Every day, we are faced with choices as we strive to be conscious consumers and good stewards of this planet we are lucky enough to inhabit.
However, beyond separating our waste for recycling and composting, installing solar power on our homes, or making the choice to purchase a hybrid or electric vehicle, many of us struggle to understand just how green the environments we live and work in actually are.
As we look around our office spaces at fluorescent lights overhead, electric sockets on the walls, and the synthetic carpeting under our feet, it becomes evident that many elements in our homes and offices are far greener than others.
Wouldn’t it be nice if there was an established metric by which we could measure the relative “greenness” of various physical structures? Wouldn’t it be helpful to make a conscious decision to support businesses that make a concerted effort to ensure that their buildings have a minimal impact on the environment?
Thanks to a designation known as “LEED certification,” we actually can measure the greenness of the manmade environments around us. Though it is not a perfect metric, LEED is continuously improving and is making headway in bringing eco-awareness to the forefront of corporate America.
Leadership in Energy and Environmental Design (LEED) certification has been in existence since March 2000. This standard, which is an initiative of the U.S. Green Building Council (USGBC) serves as a benchmark for the design of green buildings. Generally, in construction and architecture we think of green buildings as those that have a minimal environmental impact. Achieving LEED certification shows a building’s commitment to the importance of the sustainable design movement.
For us to better understand the green movement in architecture, and the importance of LEED certification, it is important to look at the process associated with obtaining accreditation. It is also useful for us to discuss the standards that are used to determine a building’s greenness and take a look at some of the best examples of LEED certified projects currently in the country.
How can we get our home or place of business LEED certified?
LEED certification is a process used to determine the relative greenness of a building. LEED certification is based on a rating system that is applicable to the type of structure that is being LEED certified.
The five current rating systems are: Building Design and Construction (BD+C); Interior Design and Construction (ID+C); Building Operations and Maintenance (O+M); Neighborhood Development (ND); and, Homes. The process for becoming certified involves the registration of the structure to be rated, along with the submission of an application and appropriate fee. Achieving certification means that the structure meets the standards of LEED as contributing a minimal impact on the environment.
How is the relative “greenness” of our building defined?
The certification process has different standards, requirements and documentation for each of the levels of certification.
These levels are (lowest to highest): Certified; Silver; Gold; and, Platinum. Each level on the rating system has a certification threshold that is applied to determine which level has been achieved. A project earning 40 to 49 points is considered certified. Projects that receive 50 to 59 points achieve silver level LEED certification. For projects rated 60 to 79, the gold level is achieved. Platinum LEED certification is assigned to those projects that have obtained 80 or more points.
Some examples of exceptionally green, LEED-certified buildings
There are different LEED certified buildings that exemplify the standard for this designation.

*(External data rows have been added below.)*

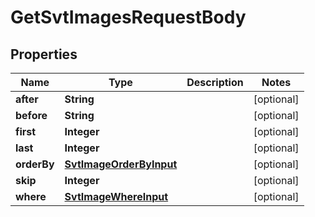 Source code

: 

# GetSvtImagesRequestBody


## Properties

Name | Type | Description | Notes
------------ | ------------- | ------------- | -------------
**after** | **String** |  |  [optional]
**before** | **String** |  |  [optional]
**first** | **Integer** |  |  [optional]
**last** | **Integer** |  |  [optional]
**orderBy** | [**SvtImageOrderByInput**](SvtImageOrderByInput.md) |  |  [optional]
**skip** | **Integer** |  |  [optional]
**where** | [**SvtImageWhereInput**](SvtImageWhereInput.md) |  |  [optional]



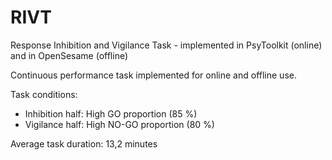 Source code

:# RIVT
Response Inhibition and Vigilance Task - implemented in PsyToolkit (online) and in OpenSesame (offline)

Continuous performance task implemented for online and offline use.

Task conditions:
- Inhibition half: High GO proportion (85 %)
- Vigilance half: High NO-GO proportion (80 %)

Average task duration: 13,2 minutes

These examples include the Bullitt Center located in Seattle, WA; the Tower at PNC Plaza in Pittsburgh, PA; and Tassafaronga Village, a multi-family dwelling located in Oakland, CA.
The Bullitt Center is a 52,000 square foot commercial space. This structure was designed to be green and is largely self-sustaining with respect to energy, producing 60 percent of its energy from solar panels installed on the roof.

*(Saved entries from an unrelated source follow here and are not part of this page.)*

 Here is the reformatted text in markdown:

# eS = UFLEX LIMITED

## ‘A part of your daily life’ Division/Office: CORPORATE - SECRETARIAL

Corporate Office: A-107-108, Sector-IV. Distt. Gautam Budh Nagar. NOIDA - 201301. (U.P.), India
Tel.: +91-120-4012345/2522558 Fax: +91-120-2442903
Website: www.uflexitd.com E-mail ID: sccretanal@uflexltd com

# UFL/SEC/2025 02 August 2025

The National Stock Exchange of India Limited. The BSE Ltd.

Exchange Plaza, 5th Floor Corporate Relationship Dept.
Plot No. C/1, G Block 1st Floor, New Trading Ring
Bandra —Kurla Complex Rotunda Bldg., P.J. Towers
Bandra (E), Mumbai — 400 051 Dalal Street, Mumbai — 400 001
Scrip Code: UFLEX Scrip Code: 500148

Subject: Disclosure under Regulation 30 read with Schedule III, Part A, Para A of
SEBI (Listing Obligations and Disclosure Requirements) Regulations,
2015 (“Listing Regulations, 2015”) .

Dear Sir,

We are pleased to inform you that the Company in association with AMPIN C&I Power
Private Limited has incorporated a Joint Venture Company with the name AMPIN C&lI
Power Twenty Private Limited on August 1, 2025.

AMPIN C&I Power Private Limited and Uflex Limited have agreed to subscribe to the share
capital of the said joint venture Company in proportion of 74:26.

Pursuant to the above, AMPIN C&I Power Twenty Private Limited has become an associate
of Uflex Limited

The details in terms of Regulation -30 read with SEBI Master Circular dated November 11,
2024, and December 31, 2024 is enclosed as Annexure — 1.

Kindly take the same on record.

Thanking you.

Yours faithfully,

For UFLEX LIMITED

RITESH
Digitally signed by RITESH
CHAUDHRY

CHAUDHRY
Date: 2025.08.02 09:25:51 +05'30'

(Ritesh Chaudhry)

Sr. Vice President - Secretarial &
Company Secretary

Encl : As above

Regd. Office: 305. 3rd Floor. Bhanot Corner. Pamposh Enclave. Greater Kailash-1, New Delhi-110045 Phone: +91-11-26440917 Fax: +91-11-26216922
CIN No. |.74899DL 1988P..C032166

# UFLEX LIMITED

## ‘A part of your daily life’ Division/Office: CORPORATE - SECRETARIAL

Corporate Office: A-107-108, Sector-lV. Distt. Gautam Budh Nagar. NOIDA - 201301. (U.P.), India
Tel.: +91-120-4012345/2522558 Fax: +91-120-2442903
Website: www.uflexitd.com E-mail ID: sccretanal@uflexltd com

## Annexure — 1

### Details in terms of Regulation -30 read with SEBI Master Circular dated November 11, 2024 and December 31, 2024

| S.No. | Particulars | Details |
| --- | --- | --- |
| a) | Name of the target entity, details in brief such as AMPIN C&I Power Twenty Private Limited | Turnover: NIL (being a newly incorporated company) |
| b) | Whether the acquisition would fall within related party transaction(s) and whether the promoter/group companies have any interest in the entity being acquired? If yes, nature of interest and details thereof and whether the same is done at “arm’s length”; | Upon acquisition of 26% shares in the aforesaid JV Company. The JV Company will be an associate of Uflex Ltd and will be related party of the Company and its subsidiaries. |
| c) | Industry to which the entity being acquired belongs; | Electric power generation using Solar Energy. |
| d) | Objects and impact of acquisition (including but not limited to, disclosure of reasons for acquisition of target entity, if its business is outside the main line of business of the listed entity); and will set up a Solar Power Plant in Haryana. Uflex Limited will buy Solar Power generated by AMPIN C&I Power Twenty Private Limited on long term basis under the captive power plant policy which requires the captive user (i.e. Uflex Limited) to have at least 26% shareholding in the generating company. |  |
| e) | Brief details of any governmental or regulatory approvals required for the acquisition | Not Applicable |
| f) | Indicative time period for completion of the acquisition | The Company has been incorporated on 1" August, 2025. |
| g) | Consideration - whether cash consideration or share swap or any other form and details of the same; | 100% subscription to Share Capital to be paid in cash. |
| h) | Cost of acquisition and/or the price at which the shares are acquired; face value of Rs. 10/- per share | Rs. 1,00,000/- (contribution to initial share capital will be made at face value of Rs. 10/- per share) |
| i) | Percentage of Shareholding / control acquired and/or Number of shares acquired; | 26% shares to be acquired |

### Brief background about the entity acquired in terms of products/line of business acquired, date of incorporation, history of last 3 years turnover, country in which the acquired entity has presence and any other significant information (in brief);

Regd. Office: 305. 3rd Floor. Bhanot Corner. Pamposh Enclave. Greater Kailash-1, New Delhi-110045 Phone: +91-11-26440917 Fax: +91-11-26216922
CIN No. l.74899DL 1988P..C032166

The Tower at PNC Plaza is the new corporate headquarter for PNC Bank that opened in October 2015. The building, which has a LEED Platinum certification, was designed with a double skin façade and solar chimney, among its green features.
Tassafaronga Village is a 75-year-old multi-family dwelling initially built as temporary housing for Oakland shipyard workers during World War II. Renovations transformed the structure from a grim, low-rise concrete building laden with asbestos and other contaminants into a Gold LEED-ND certified project.
Each of these projects have set high standards for future structures to meet in order to also be considered top of class examples of LEED certified buildings. They exemplify the potential of the green construction and design movement and offer us inspiration looking forward.